La bibliothèque libre.
Le texte de cette page a été corrigé et est conforme au fac-similé.
PRÉFACE. ix


À ces causes particulières se joindraient les causes générales, qui, chez toutes les nations, ont amené une sensible différence entre la changeante rapidité des époques de formation et de débrouillement, et la durée de l'époque dernière, où une langue, qui semble fixée, se développe encore, sans s'altérer, et acquiert, sans rien perdre.
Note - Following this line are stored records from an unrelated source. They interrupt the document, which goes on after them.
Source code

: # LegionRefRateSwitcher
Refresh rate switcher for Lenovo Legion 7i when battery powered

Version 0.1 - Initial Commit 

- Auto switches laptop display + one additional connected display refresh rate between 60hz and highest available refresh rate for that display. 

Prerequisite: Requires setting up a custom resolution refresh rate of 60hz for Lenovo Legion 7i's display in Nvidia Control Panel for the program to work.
La durée, la stabilité relative de cette dernière époque, indique assez que tout n'est pas accidentel et fortuit dans le langage, qu'il y a là, comme ailleurs, un point de vérité, auquel on se tient longtemps, quand on l'a trouvé. Le talent supérieur de l'écrivain ne peut, à lui seul, hâter cette époque, et devancer le progrès général. L'incomparable imagination de Montaigne n'a pas fait que les formes de sa langue fussent encore dans l'usage, cinquante ans après lui. La langue de Balzac et de Pellisson, inférieurs à Montaigne, mais venus à propos, est encore la nôtre. Saisir et embrasser, parmi les âges successifs d'une langue, ce dernier âge de formation régulière et fixe, reproduire fidèlement ce dernier cadre, dont les divisions et l'ordre ne changent plus, quoiqu'il s'y place encore des termes nouveaux, c'est donc un travail utile et vrai, qui n'a rien d'arbitraire, bien qu'il reconnaisse la souveraineté de l'usage : car l'usage même, comme le hasard, obéit à une loi cachée. Ou, pour mieux dire, il n'y a pas plus de caprice dans l'esprit humain qu'il n'y a de hasard dans la nature. L'une et l'autre expression est également le nom vague d'une cause que nous n'avons pas su découvrir.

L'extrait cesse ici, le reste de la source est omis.